All of the data that follows should be retyped exactly as it appears.

**MATERIAL FOR THIS EXERCISE:**

• • • • •

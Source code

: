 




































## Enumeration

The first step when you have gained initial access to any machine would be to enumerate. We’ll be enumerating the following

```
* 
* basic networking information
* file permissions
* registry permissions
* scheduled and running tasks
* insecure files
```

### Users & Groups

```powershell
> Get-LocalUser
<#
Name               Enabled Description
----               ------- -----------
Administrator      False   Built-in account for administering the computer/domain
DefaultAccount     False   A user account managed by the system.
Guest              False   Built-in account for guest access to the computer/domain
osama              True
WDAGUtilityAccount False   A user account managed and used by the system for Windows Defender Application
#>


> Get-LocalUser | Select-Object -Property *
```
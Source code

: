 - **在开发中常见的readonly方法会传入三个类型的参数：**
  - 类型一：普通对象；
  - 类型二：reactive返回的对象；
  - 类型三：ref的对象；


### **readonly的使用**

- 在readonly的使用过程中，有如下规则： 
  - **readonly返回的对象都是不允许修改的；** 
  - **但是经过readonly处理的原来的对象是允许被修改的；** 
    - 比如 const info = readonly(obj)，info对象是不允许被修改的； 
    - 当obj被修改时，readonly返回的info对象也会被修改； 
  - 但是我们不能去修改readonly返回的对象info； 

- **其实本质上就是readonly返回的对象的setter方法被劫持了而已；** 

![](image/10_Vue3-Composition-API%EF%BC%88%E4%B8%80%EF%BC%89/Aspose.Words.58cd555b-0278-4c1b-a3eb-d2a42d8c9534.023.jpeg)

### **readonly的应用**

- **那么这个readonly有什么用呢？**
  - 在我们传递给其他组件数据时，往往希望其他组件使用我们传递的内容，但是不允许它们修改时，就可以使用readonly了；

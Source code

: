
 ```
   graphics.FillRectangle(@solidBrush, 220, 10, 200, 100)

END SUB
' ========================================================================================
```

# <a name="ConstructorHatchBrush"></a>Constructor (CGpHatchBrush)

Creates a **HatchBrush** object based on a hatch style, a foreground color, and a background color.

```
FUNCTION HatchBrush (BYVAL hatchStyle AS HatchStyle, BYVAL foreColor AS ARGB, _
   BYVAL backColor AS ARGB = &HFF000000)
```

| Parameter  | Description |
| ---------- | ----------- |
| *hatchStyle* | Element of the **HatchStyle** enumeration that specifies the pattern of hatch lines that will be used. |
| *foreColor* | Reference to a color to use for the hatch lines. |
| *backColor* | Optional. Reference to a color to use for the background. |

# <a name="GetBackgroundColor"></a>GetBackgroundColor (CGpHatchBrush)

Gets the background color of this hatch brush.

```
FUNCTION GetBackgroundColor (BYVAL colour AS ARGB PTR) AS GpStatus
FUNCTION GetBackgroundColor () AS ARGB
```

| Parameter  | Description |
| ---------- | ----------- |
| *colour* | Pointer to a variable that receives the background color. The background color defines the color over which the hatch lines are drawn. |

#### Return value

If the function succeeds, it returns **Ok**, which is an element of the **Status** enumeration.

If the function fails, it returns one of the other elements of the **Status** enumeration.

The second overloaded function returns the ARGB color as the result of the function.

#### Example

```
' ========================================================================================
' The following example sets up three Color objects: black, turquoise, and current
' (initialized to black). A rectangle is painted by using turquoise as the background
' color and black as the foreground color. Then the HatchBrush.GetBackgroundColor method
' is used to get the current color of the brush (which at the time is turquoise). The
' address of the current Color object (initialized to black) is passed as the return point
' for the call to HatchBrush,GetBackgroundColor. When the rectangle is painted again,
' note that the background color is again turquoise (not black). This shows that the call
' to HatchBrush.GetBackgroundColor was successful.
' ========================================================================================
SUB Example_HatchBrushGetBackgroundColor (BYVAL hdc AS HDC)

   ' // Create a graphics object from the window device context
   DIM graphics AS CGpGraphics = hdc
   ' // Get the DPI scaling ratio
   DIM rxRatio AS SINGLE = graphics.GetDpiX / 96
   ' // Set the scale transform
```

• • • • •

**PROBLEM SOLUTION:**
Source code

: 




































## Enumeration

The first step when you have gained initial access to any machine would be to enumerate. We’ll be enumerating the following

```
* 
* basic networking information
* file permissions
* registry permissions
* scheduled and running tasks
* insecure files
```

### Users & Groups

```powershell
> Get-LocalUser
<#
Name               Enabled Description
----               ------- -----------
Administrator      False   Built-in account for administering the computer/domain
DefaultAccount     False   A user account managed by the system.
Guest              False   Built-in account for guest access to the computer/domain
osama              True
WDAGUtilityAccount False   A user account managed and used by the system for Windows Defender Application
#>


> Get-LocalUser | Select-Object -Property *
```
Source code

: - **在开发中常见的readonly方法会传入三个类型的参数：**
  - 类型一：普通对象；
  - 类型二：reactive返回的对象；
  - 类型三：ref的对象；


### **readonly的使用**

- 在readonly的使用过程中，有如下规则： 
  - **readonly返回的对象都是不允许修改的；** 
  - **但是经过readonly处理的原来的对象是允许被修改的；** 
    - 比如 const info = readonly(obj)，info对象是不允许被修改的； 
    - 当obj被修改时，readonly返回的info对象也会被修改； 
  - 但是我们不能去修改readonly返回的对象info； 

- **其实本质上就是readonly返回的对象的setter方法被劫持了而已；** 

![](image/10_Vue3-Composition-API%EF%BC%88%E4%B8%80%EF%BC%89/Aspose.Words.58cd555b-0278-4c1b-a3eb-d2a42d8c9534.023.jpeg)

### **readonly的应用**

- **那么这个readonly有什么用呢？**
  - 在我们传递给其他组件数据时，往往希望其他组件使用我们传递的内容，但是不允许它们修改时，就可以使用readonly了；

Source code

:
 ```
   graphics.FillRectangle(@solidBrush, 220, 10, 200, 100)

END SUB
' ========================================================================================
```

# <a name="ConstructorHatchBrush"></a>Constructor (CGpHatchBrush)

Creates a **HatchBrush** object based on a hatch style, a foreground color, and a background color.

```
FUNCTION HatchBrush (BYVAL hatchStyle AS HatchStyle, BYVAL foreColor AS ARGB, _
   BYVAL backColor AS ARGB = &HFF000000)
```

| Parameter  | Description |
| ---------- | ----------- |
| *hatchStyle* | Element of the **HatchStyle** enumeration that specifies the pattern of hatch lines that will be used. |
| *foreColor* | Reference to a color to use for the hatch lines. |
| *backColor* | Optional. Reference to a color to use for the background. |

# <a name="GetBackgroundColor"></a>GetBackgroundColor (CGpHatchBrush)

Gets the background color of this hatch brush.

```
FUNCTION GetBackgroundColor (BYVAL colour AS ARGB PTR) AS GpStatus
FUNCTION GetBackgroundColor () AS ARGB
```

| Parameter  | Description |
| ---------- | ----------- |
| *colour* | Pointer to a variable that receives the background color. The background color defines the color over which the hatch lines are drawn. |

#### Return value

If the function succeeds, it returns **Ok**, which is an element of the **Status** enumeration.

If the function fails, it returns one of the other elements of the **Status** enumeration.

The second overloaded function returns the ARGB color as the result of the function.

#### Example

```
' ========================================================================================
' The following example sets up three Color objects: black, turquoise, and current
' (initialized to black). A rectangle is painted by using turquoise as the background
' color and black as the foreground color. Then the HatchBrush.GetBackgroundColor method
' is used to get the current color of the brush (which at the time is turquoise). The
' address of the current Color object (initialized to black) is passed as the return point
' for the call to HatchBrush,GetBackgroundColor. When the rectangle is painted again,
' note that the background color is again turquoise (not black). This shows that the call
' to HatchBrush.GetBackgroundColor was successful.
' ========================================================================================
SUB Example_HatchBrushGetBackgroundColor (BYVAL hdc AS HDC)

   ' // Create a graphics object from the window device context
   DIM graphics AS CGpGraphics = hdc
   ' // Get the DPI scaling ratio
   DIM rxRatio AS SINGLE = graphics.GetDpiX / 96
   ' // Set the scale transform
```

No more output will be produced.